Longe do paraíso, em certos tempos prometidos pela ciência do gerenciamento, nos resta apontar para o determinante do capital oriundo de máquinas, prédios, ações e diversas faces dos jogos contábeis. Esse conjunto de coisas que formam o capital - às vezes fantástico devido sua invisibilidade e indeterminação do proprietário -, é que está em questão. É por ele que trabalhamos e sobrevivemos. E não causa surpresa perceber que por ele boa parte dos seres humanos “puxam o tapete dos outros”. Sair dessa engrenagem é difícil, e não me parece que muitos estão trilhando esse caminho. Pelo contrário, as relações sociais, aparentemente, estão mais competitivas e o conhecimento, talvez manifesto em múltiplas competências, mais do que nunca é carta fora do baralho. Como o conhecimento é monopólio do seu detentor nada como desaparecer com ele. Primeiro substituindo-o por máquinas: elas (o capital constante) não reclamam, poucas vezes são interrompidas para as “necessidades”, não adoecem, não entram em conflito com o patrão, não falam mal da instituição e, por fim, não possuem o empenho, nem tampouco o interesse pela greve.

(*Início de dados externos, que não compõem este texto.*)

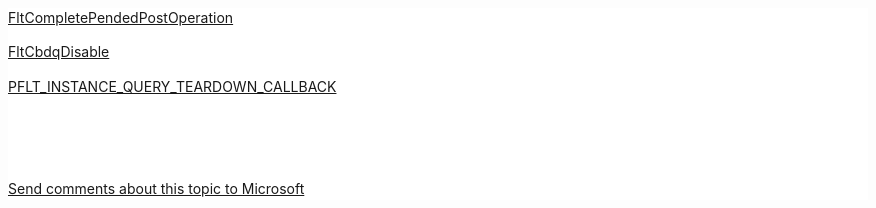 <a href="..\fltkernel\nf-fltkernel-fltcompletependedpostoperation.md">FltCompletePendedPostOperation</a>

<a href="..\fltkernel\nf-fltkernel-fltcbdqdisable.md">FltCbdqDisable</a>

<a href="..\fltkernel\nc-fltkernel-pflt_instance_query_teardown_callback.md">PFLT_INSTANCE_QUERY_TEARDOWN_CALLBACK</a>

 

 

<a href="mailto:wsddocfb@microsoft.com?subject=Documentation%20feedback [ifsk\ifsk]:%20PFLT_INSTANCE_TEARDOWN_CALLBACK function pointer%20 RELEASE:%20(1/9/2018)&amp;body=%0A%0APRIVACY STATEMENT%0A%0AWe use your feedback to improve the documentation. We don't use your email address for any other purpose, and we'll remove your email address from our system after the issue that you're reporting is fixed. While we're working to fix this issue, we might send you an email message to ask for more info. Later, we might also send you an email message to let you know that we've addressed your feedback.%0A%0AFor more info about Microsoft's privacy policy, see http://privacy.microsoft.com/en-us/default.aspx." title="Send comments about this topic to Microsoft">Send comments about this topic to Microsoft</a>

Em segundo basta implantar novos modismos. Nesse caso, para o proprietário do conhecimento, possivelmente gerenciado, basta um deslize, uma palavra fora do lugar, um pequeno incômodo para que o competente funcionário se torne uma pessoa perigosa, “hipócrita”, “desqualificada”, com os “dias contados” ou mesmo uma “laranja podre” dentre tantas que se acomodam em um saco de plástico. O resultado é a usurpação do seu conhecimento, ou mesmo a troca de anos de estudos e lealdade por um agente, com certeza menos qualificado, mais jovem, “sem vícios organizacionais”, domesticado, amigo do chefe e sem as mínimas condições e interesse em colocar o capital intelectual da organização em xeque. Pode ser difícil entender essa prática, mas fácil perguntar: para quê conhecimento?